*Collected data*.
════

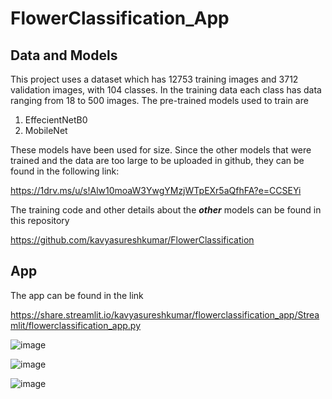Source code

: # FlowerClassification_App

## Data and Models
This project uses a dataset which has 12753 training images and 3712 validation images, with 104 classes. In the training data each class has data ranging from 18 to 500 images. The pre-trained models used to train are

1. EffecientNetB0
2. MobileNet

These models have been used for size. Since the other models that were trained and the data are too large to be uploaded in github, they can be found in the following link: 

https://1drv.ms/u/s!Alw10moaW3YwgYMzjWTpEXr5aQfhFA?e=CCSEYi

The training code and other details about the ***other*** models can be found in this repository

https://github.com/kavyasureshkumar/FlowerClassification

## App
The app can be found in the link

https://share.streamlit.io/kavyasureshkumar/flowerclassification_app/Streamlit/flowerclassification_app.py

![image](https://user-images.githubusercontent.com/76042437/135149177-d67bc269-8930-4c42-a854-31d5702d41db.png)



![image](https://user-images.githubusercontent.com/76042437/135149614-ee2f8a48-1935-4675-a7c1-a900282604b8.png)


![image](https://user-images.githubusercontent.com/76042437/135149624-3441bdbc-fb6e-4ac3-af17-f0ce21a612ab.png)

════

Starting with the first line of the data above, write out each line exactly up to and including the line that holds "2. MobileNet". Pictures stay out.

Source code

: # FlowerClassification_App

## Data and Models
This project uses a dataset which has 12753 training images and 3712 validation images, with 104 classes. In the training data each class has data ranging from 18 to 500 images. The pre-trained models used to train are

1. EffecientNetB0
2. MobileNet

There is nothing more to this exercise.